Momchil Velikov via Phabricator via llvm-commits llvm-commits at lists.llvm.org
Wed Oct 19 02:44:59 PDT 2022


chill added a comment.

In D136180#3867123 <https://reviews.llvm.org/D136180#3867123>, @ChuanqiXu wrote:

> The patch itself look good to me. And it looks like the fundamental problem is that we'll match different specializations with a single callsties. Although we workaround it, it'll be better solve the root problems.

I don't think it's a problem at all, it's just what is, for a call site with `n` constants, there are `2^n-1` possible specialisations, that match the call.
They would have different cost/benefit and we will choose one with the biggest gain.

The cost function **must** be such that if we have two specialisations

  s_0(c_0, c_1, ..., c_n, a_0, a_1, ..., a_m)

and

  s_1(d_0, d_1, .., d_k, b_0, b_1, .., b_p)

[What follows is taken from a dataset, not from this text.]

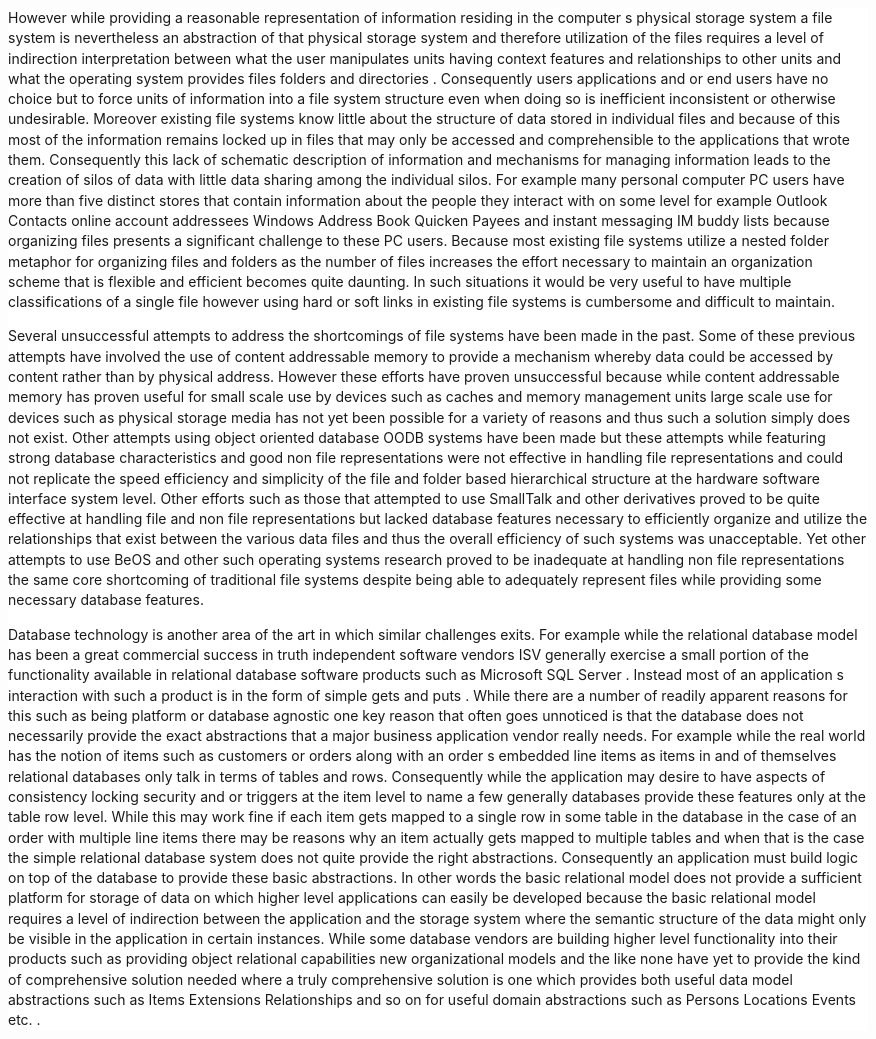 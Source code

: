 However while providing a reasonable representation of information residing in the computer s physical storage system a file system is nevertheless an abstraction of that physical storage system and therefore utilization of the files requires a level of indirection interpretation between what the user manipulates units having context features and relationships to other units and what the operating system provides files folders and directories . Consequently users applications and or end users have no choice but to force units of information into a file system structure even when doing so is inefficient inconsistent or otherwise undesirable. Moreover existing file systems know little about the structure of data stored in individual files and because of this most of the information remains locked up in files that may only be accessed and comprehensible to the applications that wrote them. Consequently this lack of schematic description of information and mechanisms for managing information leads to the creation of silos of data with little data sharing among the individual silos. For example many personal computer PC users have more than five distinct stores that contain information about the people they interact with on some level for example Outlook Contacts online account addressees Windows Address Book Quicken Payees and instant messaging IM buddy lists because organizing files presents a significant challenge to these PC users. Because most existing file systems utilize a nested folder metaphor for organizing files and folders as the number of files increases the effort necessary to maintain an organization scheme that is flexible and efficient becomes quite daunting. In such situations it would be very useful to have multiple classifications of a single file however using hard or soft links in existing file systems is cumbersome and difficult to maintain.

Several unsuccessful attempts to address the shortcomings of file systems have been made in the past. Some of these previous attempts have involved the use of content addressable memory to provide a mechanism whereby data could be accessed by content rather than by physical address. However these efforts have proven unsuccessful because while content addressable memory has proven useful for small scale use by devices such as caches and memory management units large scale use for devices such as physical storage media has not yet been possible for a variety of reasons and thus such a solution simply does not exist. Other attempts using object oriented database OODB systems have been made but these attempts while featuring strong database characteristics and good non file representations were not effective in handling file representations and could not replicate the speed efficiency and simplicity of the file and folder based hierarchical structure at the hardware software interface system level. Other efforts such as those that attempted to use SmallTalk and other derivatives proved to be quite effective at handling file and non file representations but lacked database features necessary to efficiently organize and utilize the relationships that exist between the various data files and thus the overall efficiency of such systems was unacceptable. Yet other attempts to use BeOS and other such operating systems research proved to be inadequate at handling non file representations the same core shortcoming of traditional file systems despite being able to adequately represent files while providing some necessary database features.

Database technology is another area of the art in which similar challenges exits. For example while the relational database model has been a great commercial success in truth independent software vendors ISV generally exercise a small portion of the functionality available in relational database software products such as Microsoft SQL Server . Instead most of an application s interaction with such a product is in the form of simple gets and puts . While there are a number of readily apparent reasons for this such as being platform or database agnostic one key reason that often goes unnoticed is that the database does not necessarily provide the exact abstractions that a major business application vendor really needs. For example while the real world has the notion of items such as customers or orders along with an order s embedded line items as items in and of themselves relational databases only talk in terms of tables and rows. Consequently while the application may desire to have aspects of consistency locking security and or triggers at the item level to name a few generally databases provide these features only at the table row level. While this may work fine if each item gets mapped to a single row in some table in the database in the case of an order with multiple line items there may be reasons why an item actually gets mapped to multiple tables and when that is the case the simple relational database system does not quite provide the right abstractions. Consequently an application must build logic on top of the database to provide these basic abstractions. In other words the basic relational model does not provide a sufficient platform for storage of data on which higher level applications can easily be developed because the basic relational model requires a level of indirection between the application and the storage system where the semantic structure of the data might only be visible in the application in certain instances. While some database vendors are building higher level functionality into their products such as providing object relational capabilities new organizational models and the like none have yet to provide the kind of comprehensive solution needed where a truly comprehensive solution is one which provides both useful data model abstractions such as Items Extensions Relationships and so on for useful domain abstractions such as Persons Locations Events etc. .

(where `n + m == k + p`, `c_i, d_i` - constants, `a_i, b_i` - formal parameters, parameters reordered without loss of generality)

such  that

  {c_0, c_1, ..., c_n} < {d_0, d_1, ..., d_m}

then `s_1` has a better cost than  `s_0`.

That leaves as with specialisations over disjoint sets of constants, and, indeed, some of these may have equal gain, but then there is no reason to prefer one over the other, so we choose the one that deterministically comes first.



================
Comment at: llvm/lib/Transforms/IPO/FunctionSpecialization.cpp:456
     // Remove unprofitable specializations.
-    Specializations.remove_if(
-        [](const auto &Entry) { return Entry.second.Gain <= 0; });
+    if (!ForceFunctionSpecialization)
+      Specializations.remove_if(
----------------
ChuanqiXu wrote:
> labrinea wrote:
> > I can see that you are not removing unprofitable specializations, which means you've preserved the "force" semantics of the command line option. Have you checked whether any of the existing tests breaks with this change?
> It looks like we can preserve the current semantics since we don't check the Gains further. It is a little bit odd if we'll specialize the callosities of which has Gain less than 0. But the author explains "assumption that this flag has purely debugging
> purpose and it is reasonable to ignore the extra computing effort it incurs." And this explanation looks reasonable to me.
> Have you checked whether any of the existing tests breaks with this change?

No test breaks (which might mean there is lack of test coverage).